What's known is that a flash flood brought a huge wall of mud and trees down on the camp, destroying the dining hall, displacing several vehicles and disrupting the camp.
THE WALLOWA LAKE facility was not a full-fledged Boy Scout camp, capable of providing hundreds of youngsters a summer adventure in water sports, archery, compass reading and the other activities that are part of a traditional camping experience.
But the camp near Joseph had special uses for the Blue Mountain Council of the BSA, which serves Southeast Washington and Northeast Oregon from its headquarters in Kennewick, Wash.
THE CAMP could be used as a staging area for high-adventure activities in the nearby Eagle Cap Wilderness Area, for helping turn boys into leaders and as a site for two- or three-night campouts.
It was being put to good use last week by Webelo Cub Scouts and their parents from the Tri-Cities, Wash., and Heppner areas. The young people and staff were in the dining hall only minutes before the wall of mud came crashing down the hillside, fueled by heavy rains in the mountains above.
A parent outside the dining hall saw conditions changing on the hillside and alerted the group. Everyone quickly exited over a foot bridge to escape harm.
THE DINING HALL was a critical component of the Boy Scout camp. Officials will have to work with advisers to determine what will be needed to rebuild the dining hall, clear the mud and debris from the area and ensure that the facilities are safe from future slides.
Rebuilding the Wallowa Lake camp should be everyone's priority. County, state and federal agencies should step up and do what they can to assist in the process.
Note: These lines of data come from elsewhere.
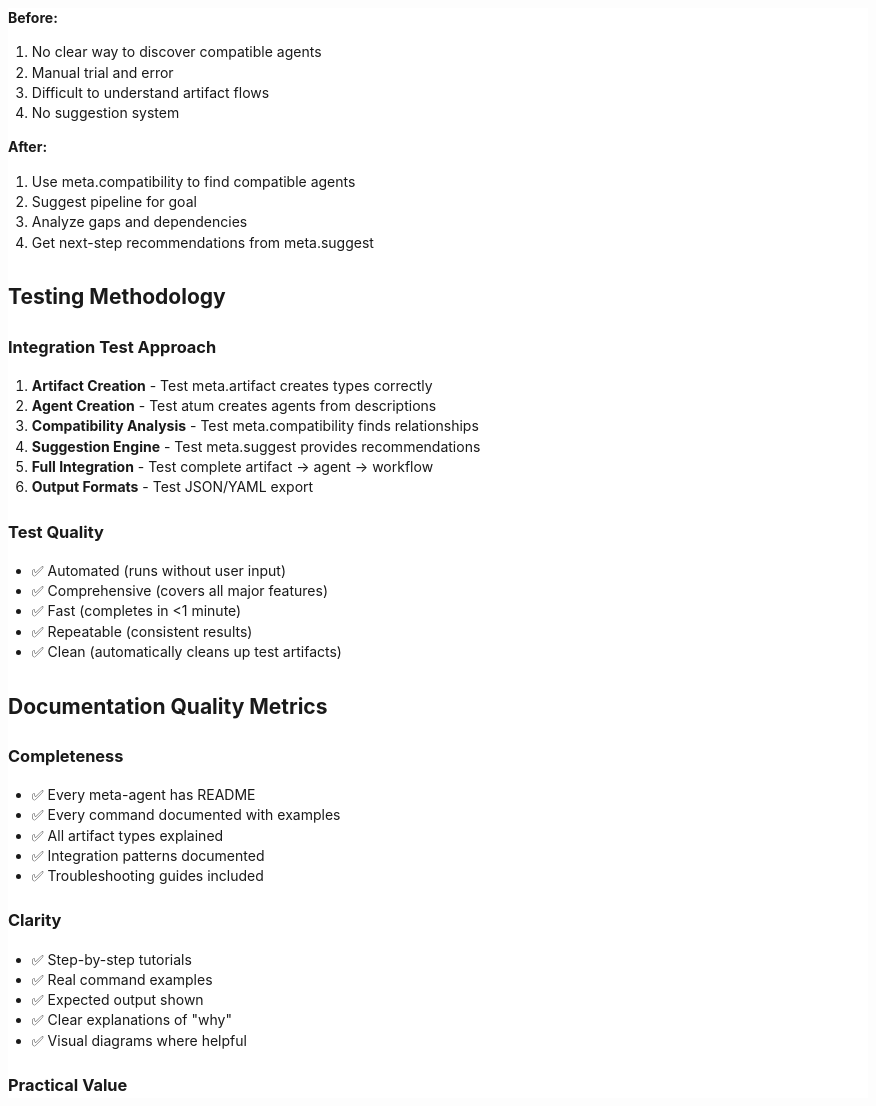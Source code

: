 **Before:**
1. No clear way to discover compatible agents
2. Manual trial and error
3. Difficult to understand artifact flows
4. No suggestion system

**After:**
1. Use meta.compatibility to find compatible agents
2. Suggest pipeline for goal
3. Analyze gaps and dependencies
4. Get next-step recommendations from meta.suggest

## Testing Methodology

### Integration Test Approach

1. **Artifact Creation** - Test meta.artifact creates types correctly
2. **Agent Creation** - Test atum creates agents from descriptions
3. **Compatibility Analysis** - Test meta.compatibility finds relationships
4. **Suggestion Engine** - Test meta.suggest provides recommendations
5. **Full Integration** - Test complete artifact → agent → workflow
6. **Output Formats** - Test JSON/YAML export

### Test Quality

- ✅ Automated (runs without user input)
- ✅ Comprehensive (covers all major features)
- ✅ Fast (completes in <1 minute)
- ✅ Repeatable (consistent results)
- ✅ Clean (automatically cleans up test artifacts)

## Documentation Quality Metrics

### Completeness

- ✅ Every meta-agent has README
- ✅ Every command documented with examples
- ✅ All artifact types explained
- ✅ Integration patterns documented
- ✅ Troubleshooting guides included

### Clarity

- ✅ Step-by-step tutorials
- ✅ Real command examples
- ✅ Expected output shown
- ✅ Clear explanations of "why"
- ✅ Visual diagrams where helpful

### Practical Value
Individuals, benefactors and corporations also should willingly share generously of their resources.
It would be wrong to deny Boy Scouts the opportunity to learn and grow at the Wallowa Lake camp.
STAY ALERT IN NATURE
The quick action of adults to move youngsters out of harm's way at the Wallowa Lake Boy Scout Camp Thursday is a good reminder for all of us to be aware of the changing elements of nature.
WHETHER IT'S A MUDSLIDE on a hill, a fire that's starting to spread in the forest, avalanche danger on a high mountain or an undertow in the Pacific, nature can deliver serious blows to the unsuspecting. People need to keep their eyes open to their surroundings to do what they can to protect themselves and others from sudden peril.